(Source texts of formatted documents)
+ + + + +
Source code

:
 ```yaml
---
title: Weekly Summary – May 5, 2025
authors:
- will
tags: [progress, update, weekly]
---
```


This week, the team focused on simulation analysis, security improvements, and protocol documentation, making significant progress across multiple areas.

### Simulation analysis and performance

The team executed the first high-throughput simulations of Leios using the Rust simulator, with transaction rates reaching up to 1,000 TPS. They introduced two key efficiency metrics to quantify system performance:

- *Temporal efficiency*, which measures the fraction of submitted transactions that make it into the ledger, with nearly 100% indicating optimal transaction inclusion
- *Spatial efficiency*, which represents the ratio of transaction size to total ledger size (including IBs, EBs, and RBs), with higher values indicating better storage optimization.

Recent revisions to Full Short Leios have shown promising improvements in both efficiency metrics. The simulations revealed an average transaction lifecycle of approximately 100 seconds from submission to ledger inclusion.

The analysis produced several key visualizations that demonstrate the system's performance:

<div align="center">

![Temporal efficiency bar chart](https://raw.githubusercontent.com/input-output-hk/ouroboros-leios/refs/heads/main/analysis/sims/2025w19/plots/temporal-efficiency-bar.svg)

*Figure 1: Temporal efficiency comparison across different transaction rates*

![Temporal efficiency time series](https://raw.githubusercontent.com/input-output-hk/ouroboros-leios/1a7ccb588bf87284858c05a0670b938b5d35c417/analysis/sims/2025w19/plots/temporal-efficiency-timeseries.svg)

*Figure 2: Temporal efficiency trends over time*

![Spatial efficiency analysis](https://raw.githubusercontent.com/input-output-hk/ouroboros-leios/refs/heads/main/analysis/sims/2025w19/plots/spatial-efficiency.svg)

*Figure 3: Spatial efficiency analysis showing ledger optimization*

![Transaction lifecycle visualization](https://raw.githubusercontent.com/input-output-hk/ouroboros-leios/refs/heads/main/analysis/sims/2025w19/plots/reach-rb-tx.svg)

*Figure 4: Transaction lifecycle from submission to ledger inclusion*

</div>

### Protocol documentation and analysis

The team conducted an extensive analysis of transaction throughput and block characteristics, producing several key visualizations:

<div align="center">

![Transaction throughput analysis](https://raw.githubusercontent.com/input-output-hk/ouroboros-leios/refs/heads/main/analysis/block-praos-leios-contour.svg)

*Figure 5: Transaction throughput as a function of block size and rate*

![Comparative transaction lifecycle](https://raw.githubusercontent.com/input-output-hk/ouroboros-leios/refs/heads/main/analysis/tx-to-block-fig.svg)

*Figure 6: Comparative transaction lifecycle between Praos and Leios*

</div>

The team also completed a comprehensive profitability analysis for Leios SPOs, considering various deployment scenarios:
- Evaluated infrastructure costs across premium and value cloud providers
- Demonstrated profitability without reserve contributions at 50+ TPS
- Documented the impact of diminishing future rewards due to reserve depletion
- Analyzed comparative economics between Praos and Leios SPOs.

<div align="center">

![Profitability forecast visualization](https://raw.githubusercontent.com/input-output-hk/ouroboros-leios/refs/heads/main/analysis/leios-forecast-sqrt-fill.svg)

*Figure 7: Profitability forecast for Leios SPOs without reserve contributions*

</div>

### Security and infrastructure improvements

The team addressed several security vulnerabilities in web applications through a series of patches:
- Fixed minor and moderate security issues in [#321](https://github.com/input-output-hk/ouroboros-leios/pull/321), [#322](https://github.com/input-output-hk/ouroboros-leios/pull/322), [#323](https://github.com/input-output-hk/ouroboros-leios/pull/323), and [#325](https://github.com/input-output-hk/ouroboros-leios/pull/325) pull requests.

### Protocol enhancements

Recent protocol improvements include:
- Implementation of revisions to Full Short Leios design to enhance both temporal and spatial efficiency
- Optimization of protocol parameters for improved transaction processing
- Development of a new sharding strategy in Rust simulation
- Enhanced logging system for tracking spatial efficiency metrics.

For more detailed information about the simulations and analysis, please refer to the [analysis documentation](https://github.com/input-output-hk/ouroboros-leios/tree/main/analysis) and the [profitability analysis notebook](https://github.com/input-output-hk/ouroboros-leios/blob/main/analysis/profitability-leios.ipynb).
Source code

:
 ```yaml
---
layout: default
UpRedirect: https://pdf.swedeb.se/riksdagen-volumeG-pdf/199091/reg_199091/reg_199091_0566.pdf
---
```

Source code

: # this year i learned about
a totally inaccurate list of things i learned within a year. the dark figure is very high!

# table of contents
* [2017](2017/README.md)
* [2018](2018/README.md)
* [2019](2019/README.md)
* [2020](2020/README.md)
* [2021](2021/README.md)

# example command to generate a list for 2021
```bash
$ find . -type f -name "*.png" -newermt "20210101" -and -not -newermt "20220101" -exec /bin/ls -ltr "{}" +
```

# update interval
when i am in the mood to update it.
+ + + + +
> _EXERCISE REQUIREMENTS_: Output each line exactly, from the first line of the data down to the line that contains "### Simulation analysis and performance", both included.

> _RESULT OF THIS EXERCISE_:
Source code

:
 ```yaml
---
title: Weekly Summary – May 5, 2025
authors:
- will
tags: [progress, update, weekly]
---
```


This week, the team focused on simulation analysis, security improvements, and protocol documentation, making significant progress across multiple areas.

### Simulation analysis and performance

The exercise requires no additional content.